(Dataset entries)

-------

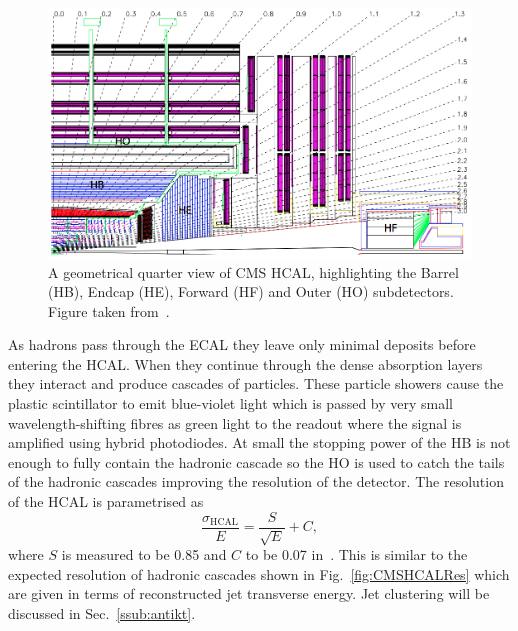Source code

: \begin{figure}[htpb]
	\centering
	\includegraphics[width=\textwidth]{Figures/CMSHCAL}
	\caption[A geometrical quarter view of CMS HCAL, highlighting the Barrel (HB), Endcap (HE), Forward (HF) and Outer (HF) subdetectors.]{A geometrical quarter view of CMS HCAL, highlighting the Barrel (HB), Endcap (HE), Forward (HF) and Outer (HO) subdetectors. Figure taken from~\cite{CMSExperiment}.}
	\label{fig:CMSHCAL}
\end{figure}

As hadrons pass through the ECAL they leave only minimal deposits before entering the HCAL. 
When they continue through the dense absorption layers they interact and produce cascades of particles. 
These particle showers cause the plastic scintillator to emit blue-violet light which is passed by very small wavelength-shifting fibres as green light to the readout where the signal is amplified using hybrid photodiodes.
At small \abseta{} the stopping power of the HB is not enough to fully contain the hadronic cascade so the HO is used to catch the tails of the hadronic cascades improving the \ptmiss{} resolution of the detector.
The resolution of the HCAL is parametrised as 
\begin{equation} \label{eq:ECALRes}
	\frac{\sigma_{\mathrm{HCAL}}}{E} = \frac{S}{\sqrt{E}} + C,
\end{equation}
where $S$ is measured to be 0.85 and $C$ to be 0.07 in~\cite{CMS:HCALRES}.
This is similar to the expected resolution of hadronic cascades shown in Fig.~\ref{fig:CMSHCALRes} which are given in terms of reconstructed jet transverse energy.
Jet clustering will be discussed in Sec.~\ref{ssub:antikt}.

-------

AIM OF THE TASK: Look for the line that contains "The resolution of" in the entries above. Set it down, along with all later lines, exactly as written.

ANSWER BOX:
The resolution of the HCAL is parametrised as 
\begin{equation} \label{eq:ECALRes}
	\frac{\sigma_{\mathrm{HCAL}}}{E} = \frac{S}{\sqrt{E}} + C,
\end{equation}
where $S$ is measured to be 0.85 and $C$ to be 0.07 in~\cite{CMS:HCALRES}.
This is similar to the expected resolution of hadronic cascades shown in Fig.~\ref{fig:CMSHCALRes} which are given in terms of reconstructed jet transverse energy.
Jet clustering will be discussed in Sec.~\ref{ssub:antikt}.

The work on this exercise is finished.